## Assigned task
Copy out, from the entries below, each line holding the string "rozwiązań".

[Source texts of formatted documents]
Start of Block

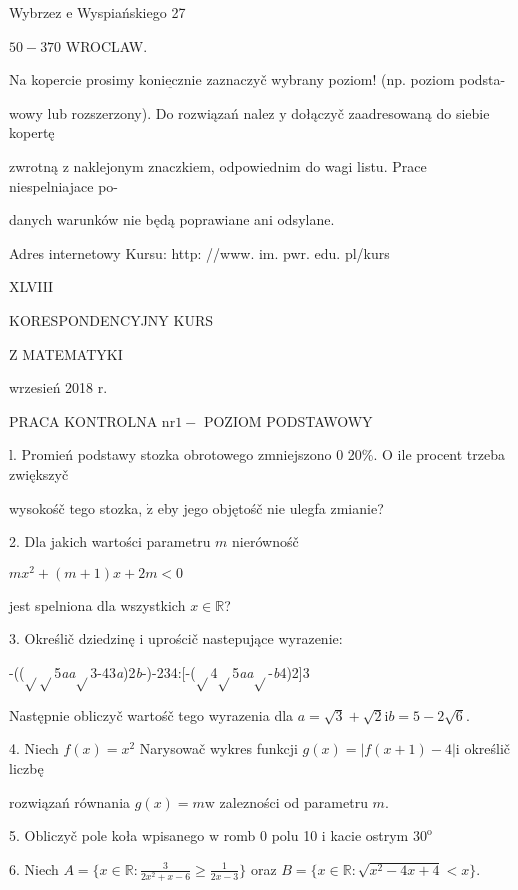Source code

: \documentclass[a4paper,12pt]{article}
\begin{document}
Wybrzez $\mathrm{e}$ Wyspiańskiego 27

$50-370$ WROCLAW.

Na kopercie prosimy $\underline{\mathrm{k}\mathrm{o}\mathrm{n}\mathrm{i}\mathrm{e}\mathrm{c}\mathrm{z}\mathrm{n}\mathrm{i}\mathrm{e}}$ zaznaczyč wybrany poziom! (np. poziom podsta-

wowy lub rozszerzony). Do rozwiązań nalez $\mathrm{y}$ dołączyč zaadresowaną do siebie kopertę

zwrotną $\mathrm{z}$ naklejonym znaczkiem, odpowiednim do wagi listu. Prace niespelniajace po-

danych warunków nie będą poprawiane ani odsylane.

Adres internetowy Kursu: http: //www. im. pwr. edu. pl/kurs







XLVIII

KORESPONDENCYJNY KURS

Z MATEMATYKI

wrzesień 2018 r.

PRACA KONTROLNA $\mathrm{n}\mathrm{r} 1 -$ POZIOM PODSTAWOWY

l. Promień podstawy stozka obrotowego zmniejszono $0$ 20\%. $\mathrm{O}$ ile procent trzeba zwiększyč

wysokośč tego stozka, $\dot{\mathrm{z}}$ eby jego objętośč nie ulegfa zmianie?

2. Dla jakich wartości parametru $m$ nierównośč

$mx^{2}+(m+1)x+2m<0$

jest spelniona dla wszystkich $x\in \mathbb{R}$?

3. Określič dziedzinę $\mathrm{i}$ uprościč nastepujące wyrazenie:

-(($\sqrt{}\sqrt{}$5{\it aa}$\sqrt{}$3-43{\it a})2{\it b}-)-234:[-($\sqrt{}$4$\sqrt{}$5{\it aa}$\sqrt{}$-{\it b}4)2]3

Następnie obliczyč wartośč tego wyrazenia dla $a=\sqrt{3}+\sqrt{2} \mathrm{i} b=5-2\sqrt{6}.$

4. Niech $f(x) = x^{2}$ Narysowač wykres funkcji $g(x) = |f(x+1) -4| \mathrm{i}$ określič liczbę

rozwiązań równania $g(x)=m\mathrm{w}$ zalezności od parametru $m.$

5. Obliczyč pole koła wpisanego $\mathrm{w}$ romb $0$ polu 10 $\mathrm{i}$ kacie ostrym $30^{\mathrm{o}}$

6. Niech $A = \displaystyle \{x\in \mathbb{R}:\frac{3}{2x^{2}+x-6}\geq\frac{1}{2x-3}\}$ oraz $B = \{x\in \mathbb{R}:\sqrt{x^{2}-4x+4}<x\}.$
\end{document}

End of Block

## Response to the exercise
wowy lub rozszerzony). Do rozwiązań nalez $\mathrm{y}$ dołączyč zaadresowaną do siebie kopertę
rozwiązań równania $g(x)=m\mathrm{w}$ zalezności od parametru $m.$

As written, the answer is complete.